BEGIN

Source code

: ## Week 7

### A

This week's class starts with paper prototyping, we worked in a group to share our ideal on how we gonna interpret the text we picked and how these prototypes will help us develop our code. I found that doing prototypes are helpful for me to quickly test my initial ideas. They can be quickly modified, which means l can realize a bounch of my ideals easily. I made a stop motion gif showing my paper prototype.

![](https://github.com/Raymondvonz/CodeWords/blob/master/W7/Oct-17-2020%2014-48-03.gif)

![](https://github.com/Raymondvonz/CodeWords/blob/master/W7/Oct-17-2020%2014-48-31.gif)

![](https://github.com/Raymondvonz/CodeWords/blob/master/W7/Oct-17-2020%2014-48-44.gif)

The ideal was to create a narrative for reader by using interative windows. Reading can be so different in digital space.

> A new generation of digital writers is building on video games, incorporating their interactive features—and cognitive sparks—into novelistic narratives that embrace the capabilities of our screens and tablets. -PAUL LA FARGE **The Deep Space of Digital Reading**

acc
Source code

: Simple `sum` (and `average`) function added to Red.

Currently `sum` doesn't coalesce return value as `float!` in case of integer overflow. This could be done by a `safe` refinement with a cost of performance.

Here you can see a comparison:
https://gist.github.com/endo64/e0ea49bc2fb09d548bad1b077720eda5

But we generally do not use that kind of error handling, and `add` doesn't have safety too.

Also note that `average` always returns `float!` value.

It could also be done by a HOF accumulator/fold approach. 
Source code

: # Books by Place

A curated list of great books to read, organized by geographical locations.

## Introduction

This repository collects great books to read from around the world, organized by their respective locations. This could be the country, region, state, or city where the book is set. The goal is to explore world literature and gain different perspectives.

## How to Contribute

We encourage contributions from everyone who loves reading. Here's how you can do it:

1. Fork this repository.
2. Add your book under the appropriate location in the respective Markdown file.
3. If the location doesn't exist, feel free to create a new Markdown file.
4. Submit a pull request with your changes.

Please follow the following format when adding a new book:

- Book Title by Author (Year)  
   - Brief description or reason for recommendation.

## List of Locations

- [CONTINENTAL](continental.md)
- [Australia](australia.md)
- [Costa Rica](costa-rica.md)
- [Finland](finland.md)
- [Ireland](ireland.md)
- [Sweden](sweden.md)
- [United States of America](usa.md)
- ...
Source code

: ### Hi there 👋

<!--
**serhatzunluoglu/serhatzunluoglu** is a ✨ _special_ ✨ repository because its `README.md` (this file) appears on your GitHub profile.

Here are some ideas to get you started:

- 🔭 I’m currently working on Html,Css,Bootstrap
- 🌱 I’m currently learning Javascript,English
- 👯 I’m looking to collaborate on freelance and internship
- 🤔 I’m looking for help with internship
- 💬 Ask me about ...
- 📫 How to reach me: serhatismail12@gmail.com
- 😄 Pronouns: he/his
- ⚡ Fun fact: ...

END

* Task
Go over the data and return every line that includes the word "looking".

* Answer space
- 👯 I’m looking to collaborate on freelance and internship
- 🤔 I’m looking for help with internship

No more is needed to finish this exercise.